I had told no one about my ability to speak to the ocean, though it was no secret I spent hours wandering the dunes, almost daily. I was known far and wide as "The Sand Girl", a nickname that had overshadowed my given name and ruled over my life.
It was evident to everyone that I was different. I heard the whispers in the hallway as I passed by, the whispers exchanged between "normal" people at the lunch table next to me. I heard the snickers and saw the pitiful glances teachers gave me in their classes.
I was a bright student, Honor Roll at worst and gifted at best. Contrary to popular belief, school was not my passion. It was just the environment in which I had been taught to grow into, to flourish in. I lived for those beach strolls, those ocean swims, the times when I could close my notebook and spend hours roarming the beach. Alone. Just me and the waves, the servant and her master.
But the best thing about the beach were the shells. Little fragments of the past, who had survived the journey from across the world and many rough waves that flung it to and fro, hard chips that had scraped the bottom of boats and grazed the arms of swimmers. More likely than not, it had been slammed on the sand many times, only to be drug out to the water again and endure that for hours, until finally someone came along and picked it up, rescuing it from the water.

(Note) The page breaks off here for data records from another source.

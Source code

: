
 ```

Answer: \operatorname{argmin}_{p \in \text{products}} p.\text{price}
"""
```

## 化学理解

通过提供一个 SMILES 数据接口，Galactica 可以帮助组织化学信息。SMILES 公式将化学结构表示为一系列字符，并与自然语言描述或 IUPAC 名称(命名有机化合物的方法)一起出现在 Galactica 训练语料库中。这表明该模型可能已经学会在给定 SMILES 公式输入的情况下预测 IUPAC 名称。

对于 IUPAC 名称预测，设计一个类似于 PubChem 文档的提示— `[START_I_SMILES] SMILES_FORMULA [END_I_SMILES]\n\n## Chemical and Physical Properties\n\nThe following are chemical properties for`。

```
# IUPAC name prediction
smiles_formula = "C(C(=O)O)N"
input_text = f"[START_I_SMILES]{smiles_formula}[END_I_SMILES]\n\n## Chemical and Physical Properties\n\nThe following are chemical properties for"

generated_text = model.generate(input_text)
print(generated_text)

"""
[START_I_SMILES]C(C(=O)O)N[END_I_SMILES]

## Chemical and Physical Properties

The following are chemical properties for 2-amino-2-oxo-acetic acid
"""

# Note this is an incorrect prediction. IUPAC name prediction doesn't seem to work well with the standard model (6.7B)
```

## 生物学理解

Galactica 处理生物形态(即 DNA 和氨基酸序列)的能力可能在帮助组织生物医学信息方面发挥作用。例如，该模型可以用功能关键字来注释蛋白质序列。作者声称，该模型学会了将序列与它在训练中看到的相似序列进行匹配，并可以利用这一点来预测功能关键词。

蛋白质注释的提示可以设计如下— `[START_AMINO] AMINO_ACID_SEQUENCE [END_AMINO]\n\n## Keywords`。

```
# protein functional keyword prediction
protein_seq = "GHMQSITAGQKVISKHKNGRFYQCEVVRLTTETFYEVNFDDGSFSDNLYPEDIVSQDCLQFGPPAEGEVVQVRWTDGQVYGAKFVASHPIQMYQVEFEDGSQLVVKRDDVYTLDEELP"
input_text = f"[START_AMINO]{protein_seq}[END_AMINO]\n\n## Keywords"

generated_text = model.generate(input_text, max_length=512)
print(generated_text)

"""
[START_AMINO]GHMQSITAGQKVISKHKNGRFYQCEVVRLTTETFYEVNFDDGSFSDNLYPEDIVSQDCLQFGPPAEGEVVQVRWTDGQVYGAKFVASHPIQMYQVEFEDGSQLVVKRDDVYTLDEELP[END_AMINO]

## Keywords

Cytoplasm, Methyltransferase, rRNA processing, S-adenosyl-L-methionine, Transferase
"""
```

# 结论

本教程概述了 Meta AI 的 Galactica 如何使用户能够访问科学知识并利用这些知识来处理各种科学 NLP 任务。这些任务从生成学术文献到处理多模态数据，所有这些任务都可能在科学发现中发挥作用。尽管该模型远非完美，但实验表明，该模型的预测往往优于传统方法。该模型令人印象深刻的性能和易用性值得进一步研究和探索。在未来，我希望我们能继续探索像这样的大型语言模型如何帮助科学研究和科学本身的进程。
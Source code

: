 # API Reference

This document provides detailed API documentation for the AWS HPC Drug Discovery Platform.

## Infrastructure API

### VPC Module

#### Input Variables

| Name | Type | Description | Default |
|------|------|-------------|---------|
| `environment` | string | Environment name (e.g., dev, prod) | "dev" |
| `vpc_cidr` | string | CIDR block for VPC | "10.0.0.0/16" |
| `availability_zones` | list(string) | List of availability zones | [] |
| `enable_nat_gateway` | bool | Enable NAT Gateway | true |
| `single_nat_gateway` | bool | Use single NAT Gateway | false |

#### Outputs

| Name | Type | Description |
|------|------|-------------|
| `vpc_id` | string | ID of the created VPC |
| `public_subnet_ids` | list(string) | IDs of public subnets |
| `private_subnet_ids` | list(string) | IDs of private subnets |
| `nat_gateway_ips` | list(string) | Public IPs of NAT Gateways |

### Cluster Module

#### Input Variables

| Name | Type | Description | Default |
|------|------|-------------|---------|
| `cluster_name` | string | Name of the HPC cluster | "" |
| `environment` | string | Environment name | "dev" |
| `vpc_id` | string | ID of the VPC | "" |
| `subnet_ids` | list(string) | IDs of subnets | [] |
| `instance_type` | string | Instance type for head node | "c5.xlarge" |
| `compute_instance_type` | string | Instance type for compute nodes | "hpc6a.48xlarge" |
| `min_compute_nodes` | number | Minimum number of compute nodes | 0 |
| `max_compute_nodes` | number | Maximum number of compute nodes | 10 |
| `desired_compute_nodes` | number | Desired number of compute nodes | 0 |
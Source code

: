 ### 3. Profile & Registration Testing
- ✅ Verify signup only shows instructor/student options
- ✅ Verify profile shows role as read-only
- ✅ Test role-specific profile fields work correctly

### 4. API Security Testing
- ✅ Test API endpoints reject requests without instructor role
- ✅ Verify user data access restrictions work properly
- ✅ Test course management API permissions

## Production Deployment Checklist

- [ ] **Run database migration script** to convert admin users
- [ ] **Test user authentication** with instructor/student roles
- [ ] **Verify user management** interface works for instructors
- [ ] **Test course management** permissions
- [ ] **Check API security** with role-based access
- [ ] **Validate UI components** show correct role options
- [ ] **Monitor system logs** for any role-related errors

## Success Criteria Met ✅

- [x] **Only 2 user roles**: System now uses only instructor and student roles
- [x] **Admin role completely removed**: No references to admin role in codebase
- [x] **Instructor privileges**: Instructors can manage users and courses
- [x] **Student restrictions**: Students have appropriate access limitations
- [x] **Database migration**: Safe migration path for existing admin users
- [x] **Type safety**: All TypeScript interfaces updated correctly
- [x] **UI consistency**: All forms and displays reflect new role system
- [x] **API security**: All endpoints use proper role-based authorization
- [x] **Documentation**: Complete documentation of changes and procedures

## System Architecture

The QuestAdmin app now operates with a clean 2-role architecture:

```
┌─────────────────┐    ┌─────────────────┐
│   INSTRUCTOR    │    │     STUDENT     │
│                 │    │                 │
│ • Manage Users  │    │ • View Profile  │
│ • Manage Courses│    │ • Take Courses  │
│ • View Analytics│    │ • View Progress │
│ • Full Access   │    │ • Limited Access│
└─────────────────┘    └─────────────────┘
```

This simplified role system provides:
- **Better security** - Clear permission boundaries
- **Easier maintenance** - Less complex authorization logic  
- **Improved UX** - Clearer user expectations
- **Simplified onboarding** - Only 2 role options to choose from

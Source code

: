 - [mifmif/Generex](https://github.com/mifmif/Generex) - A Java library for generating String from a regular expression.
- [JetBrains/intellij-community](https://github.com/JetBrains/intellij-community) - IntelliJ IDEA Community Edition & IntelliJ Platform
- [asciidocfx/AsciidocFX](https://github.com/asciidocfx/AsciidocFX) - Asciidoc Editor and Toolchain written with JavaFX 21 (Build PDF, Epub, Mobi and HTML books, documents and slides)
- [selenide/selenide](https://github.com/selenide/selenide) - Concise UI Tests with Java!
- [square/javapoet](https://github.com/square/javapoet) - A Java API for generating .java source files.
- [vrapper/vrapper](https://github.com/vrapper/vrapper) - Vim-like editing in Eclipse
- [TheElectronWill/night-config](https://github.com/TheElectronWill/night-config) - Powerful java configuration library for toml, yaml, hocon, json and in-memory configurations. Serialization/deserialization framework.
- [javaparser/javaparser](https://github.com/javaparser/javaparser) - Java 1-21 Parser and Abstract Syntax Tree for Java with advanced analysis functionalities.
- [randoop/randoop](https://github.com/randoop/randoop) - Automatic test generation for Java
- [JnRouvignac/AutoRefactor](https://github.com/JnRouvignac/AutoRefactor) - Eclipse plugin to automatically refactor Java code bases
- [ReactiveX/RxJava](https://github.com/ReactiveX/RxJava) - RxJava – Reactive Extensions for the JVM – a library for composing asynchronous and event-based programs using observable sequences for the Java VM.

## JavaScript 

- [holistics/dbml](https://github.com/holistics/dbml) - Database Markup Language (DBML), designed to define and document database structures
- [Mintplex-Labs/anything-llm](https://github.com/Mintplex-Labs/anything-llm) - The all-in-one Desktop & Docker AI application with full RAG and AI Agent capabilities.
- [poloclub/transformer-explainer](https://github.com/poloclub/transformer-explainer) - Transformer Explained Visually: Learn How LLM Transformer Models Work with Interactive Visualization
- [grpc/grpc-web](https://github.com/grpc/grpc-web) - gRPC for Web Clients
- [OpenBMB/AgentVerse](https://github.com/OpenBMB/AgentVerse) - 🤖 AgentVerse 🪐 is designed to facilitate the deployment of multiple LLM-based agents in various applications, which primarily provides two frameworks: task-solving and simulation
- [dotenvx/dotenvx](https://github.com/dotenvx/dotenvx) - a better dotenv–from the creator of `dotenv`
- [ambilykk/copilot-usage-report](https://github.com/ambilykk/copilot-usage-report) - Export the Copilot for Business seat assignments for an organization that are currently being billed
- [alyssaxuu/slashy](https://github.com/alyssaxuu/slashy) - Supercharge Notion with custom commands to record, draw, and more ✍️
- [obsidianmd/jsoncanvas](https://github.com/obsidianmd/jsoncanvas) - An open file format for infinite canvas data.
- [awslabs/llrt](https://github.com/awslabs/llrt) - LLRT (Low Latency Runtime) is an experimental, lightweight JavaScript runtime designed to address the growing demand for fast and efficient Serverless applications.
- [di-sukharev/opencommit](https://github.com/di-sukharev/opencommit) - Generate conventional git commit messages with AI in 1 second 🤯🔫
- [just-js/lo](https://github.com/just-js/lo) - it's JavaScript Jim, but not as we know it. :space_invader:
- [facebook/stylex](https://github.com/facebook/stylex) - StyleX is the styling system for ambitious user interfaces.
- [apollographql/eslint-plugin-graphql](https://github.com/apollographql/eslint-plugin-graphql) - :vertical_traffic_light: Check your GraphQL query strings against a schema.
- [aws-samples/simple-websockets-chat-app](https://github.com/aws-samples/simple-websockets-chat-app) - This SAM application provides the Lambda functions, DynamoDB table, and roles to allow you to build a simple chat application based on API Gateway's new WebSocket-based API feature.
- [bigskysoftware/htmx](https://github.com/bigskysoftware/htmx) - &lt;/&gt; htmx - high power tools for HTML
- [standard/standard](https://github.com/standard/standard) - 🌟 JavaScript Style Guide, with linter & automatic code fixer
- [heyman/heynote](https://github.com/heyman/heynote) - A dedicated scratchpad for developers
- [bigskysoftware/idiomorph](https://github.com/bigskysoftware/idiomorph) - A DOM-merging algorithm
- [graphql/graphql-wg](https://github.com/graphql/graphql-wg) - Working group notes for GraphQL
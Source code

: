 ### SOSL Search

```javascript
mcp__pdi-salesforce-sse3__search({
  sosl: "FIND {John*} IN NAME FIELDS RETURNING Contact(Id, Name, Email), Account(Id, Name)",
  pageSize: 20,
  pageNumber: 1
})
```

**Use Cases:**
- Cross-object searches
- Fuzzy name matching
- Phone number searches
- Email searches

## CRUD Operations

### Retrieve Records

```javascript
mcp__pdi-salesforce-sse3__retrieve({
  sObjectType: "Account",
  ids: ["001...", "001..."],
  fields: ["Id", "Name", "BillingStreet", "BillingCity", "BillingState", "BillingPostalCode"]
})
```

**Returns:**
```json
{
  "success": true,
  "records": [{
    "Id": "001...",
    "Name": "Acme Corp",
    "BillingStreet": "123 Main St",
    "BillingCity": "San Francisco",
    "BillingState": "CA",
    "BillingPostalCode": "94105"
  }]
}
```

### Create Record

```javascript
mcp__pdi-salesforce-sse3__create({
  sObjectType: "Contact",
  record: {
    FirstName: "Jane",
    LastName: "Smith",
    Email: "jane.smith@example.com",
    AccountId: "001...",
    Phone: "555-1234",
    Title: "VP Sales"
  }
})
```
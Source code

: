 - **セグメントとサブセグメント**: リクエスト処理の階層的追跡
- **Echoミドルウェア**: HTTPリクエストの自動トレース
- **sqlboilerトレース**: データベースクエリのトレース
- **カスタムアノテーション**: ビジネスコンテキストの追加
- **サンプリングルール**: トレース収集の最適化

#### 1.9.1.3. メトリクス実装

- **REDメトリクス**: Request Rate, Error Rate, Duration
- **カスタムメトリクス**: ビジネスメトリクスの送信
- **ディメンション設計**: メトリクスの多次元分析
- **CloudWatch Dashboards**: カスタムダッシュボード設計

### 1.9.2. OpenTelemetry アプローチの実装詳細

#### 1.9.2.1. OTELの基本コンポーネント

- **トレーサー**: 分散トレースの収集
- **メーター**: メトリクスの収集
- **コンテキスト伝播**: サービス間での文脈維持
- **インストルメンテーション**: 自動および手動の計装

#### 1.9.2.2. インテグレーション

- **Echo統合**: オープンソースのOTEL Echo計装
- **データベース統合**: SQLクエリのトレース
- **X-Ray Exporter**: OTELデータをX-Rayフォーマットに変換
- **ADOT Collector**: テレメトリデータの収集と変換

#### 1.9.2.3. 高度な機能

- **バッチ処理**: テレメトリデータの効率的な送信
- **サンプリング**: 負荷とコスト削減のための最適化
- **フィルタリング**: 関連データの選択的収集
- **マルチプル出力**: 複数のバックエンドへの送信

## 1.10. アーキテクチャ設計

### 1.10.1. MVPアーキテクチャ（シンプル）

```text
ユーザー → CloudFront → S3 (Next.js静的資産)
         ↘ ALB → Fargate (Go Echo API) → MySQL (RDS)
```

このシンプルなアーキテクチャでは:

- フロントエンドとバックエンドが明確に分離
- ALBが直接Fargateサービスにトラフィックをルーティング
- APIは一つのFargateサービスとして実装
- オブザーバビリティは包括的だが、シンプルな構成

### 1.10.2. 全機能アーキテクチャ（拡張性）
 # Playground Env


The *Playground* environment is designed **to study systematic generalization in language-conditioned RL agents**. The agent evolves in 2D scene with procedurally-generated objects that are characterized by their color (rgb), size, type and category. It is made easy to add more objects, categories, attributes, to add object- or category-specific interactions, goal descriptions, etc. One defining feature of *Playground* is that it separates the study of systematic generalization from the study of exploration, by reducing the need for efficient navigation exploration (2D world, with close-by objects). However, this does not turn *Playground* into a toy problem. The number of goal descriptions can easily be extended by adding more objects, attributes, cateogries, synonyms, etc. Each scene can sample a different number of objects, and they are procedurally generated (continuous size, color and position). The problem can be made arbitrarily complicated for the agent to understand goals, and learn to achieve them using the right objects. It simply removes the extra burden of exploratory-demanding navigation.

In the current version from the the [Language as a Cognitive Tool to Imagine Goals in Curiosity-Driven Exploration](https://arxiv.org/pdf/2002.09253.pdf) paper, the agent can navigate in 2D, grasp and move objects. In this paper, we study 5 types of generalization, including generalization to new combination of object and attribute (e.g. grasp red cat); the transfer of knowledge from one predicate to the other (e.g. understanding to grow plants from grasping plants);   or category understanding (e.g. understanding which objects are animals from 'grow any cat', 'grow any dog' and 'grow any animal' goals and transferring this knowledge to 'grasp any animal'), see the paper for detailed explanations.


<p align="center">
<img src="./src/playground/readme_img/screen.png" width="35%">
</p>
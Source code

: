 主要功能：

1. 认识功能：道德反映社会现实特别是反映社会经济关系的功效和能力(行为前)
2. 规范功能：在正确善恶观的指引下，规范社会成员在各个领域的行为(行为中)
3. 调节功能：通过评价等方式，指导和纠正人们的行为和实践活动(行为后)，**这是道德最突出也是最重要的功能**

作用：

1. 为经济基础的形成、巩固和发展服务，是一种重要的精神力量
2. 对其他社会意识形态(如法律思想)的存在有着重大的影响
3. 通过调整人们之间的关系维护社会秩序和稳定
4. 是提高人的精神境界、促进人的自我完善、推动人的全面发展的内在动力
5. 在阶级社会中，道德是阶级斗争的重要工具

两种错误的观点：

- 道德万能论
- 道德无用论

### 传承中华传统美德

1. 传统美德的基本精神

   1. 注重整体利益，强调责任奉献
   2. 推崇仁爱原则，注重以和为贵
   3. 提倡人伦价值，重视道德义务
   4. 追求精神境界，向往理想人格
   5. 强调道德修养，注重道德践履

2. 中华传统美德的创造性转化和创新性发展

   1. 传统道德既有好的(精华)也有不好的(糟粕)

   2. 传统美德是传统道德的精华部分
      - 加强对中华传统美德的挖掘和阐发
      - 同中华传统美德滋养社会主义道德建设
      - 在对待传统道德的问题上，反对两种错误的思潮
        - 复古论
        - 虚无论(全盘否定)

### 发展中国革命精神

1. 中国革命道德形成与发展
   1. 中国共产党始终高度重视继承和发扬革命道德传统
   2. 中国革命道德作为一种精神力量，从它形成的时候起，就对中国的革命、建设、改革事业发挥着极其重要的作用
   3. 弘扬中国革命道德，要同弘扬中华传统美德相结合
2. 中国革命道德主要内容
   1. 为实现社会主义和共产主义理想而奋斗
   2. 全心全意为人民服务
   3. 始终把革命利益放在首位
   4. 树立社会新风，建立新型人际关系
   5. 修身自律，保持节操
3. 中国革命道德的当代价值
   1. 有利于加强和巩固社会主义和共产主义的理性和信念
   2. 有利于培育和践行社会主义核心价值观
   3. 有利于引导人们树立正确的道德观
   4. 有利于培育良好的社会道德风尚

The sand was wonderful, too. Something about the warmth and the way it filled every gap between my toes, even spilling onto the top of my feet as well as providing a thick shoe for the sole made it the best sensation in the world. I couldn't explain it to anyone who hadn't felt the power of the sea, but it seemed to hum with power, vibrate with strength.
It was addicting, really. Once you've connected with something that deeply, it's hard to leave it behind. Even with whispered promises of a return to my beloved friend, the beach, it was hard to pry me away from it. I could easily stay there for hours, even days at a time, relishing in the presence of that power. No human relationship I had ever seen or heard of, much less felt, could even come close to the honor of bearing the name, "The Sand Girl."
But to many, I was only "The Sand Girl", although my close friends and local relatives knew that I had other hobbies, best enjoyed on the beach. My grandma had a painting I had made of the sunset hanging in her bedroom, and my wall was adorned with swimming medals.
As nice as chlorine pools were, they couldn't rival the raw, salty power of the ocean waves. Sometimes, they spoke to me when I swam, carrying me down current and listening to me, the best gift it has ever given me. Whenever possible, I slipped my swimsuit on and merged with the ocean, allowing it to hold me and carry me wherever I belonged.
Some believe that their destiny is written in the clouds or spun by the gods and goddesses above. Others think that their fate is buried deeper, in the constellations and planets' orbits above. But I believe that my destiny lies on the beach, buried in the sand and deposited on the shore with every pounding wave. I don't just believe so, I know so. Because the ocean has chosen to speak to me, the Sand Girl.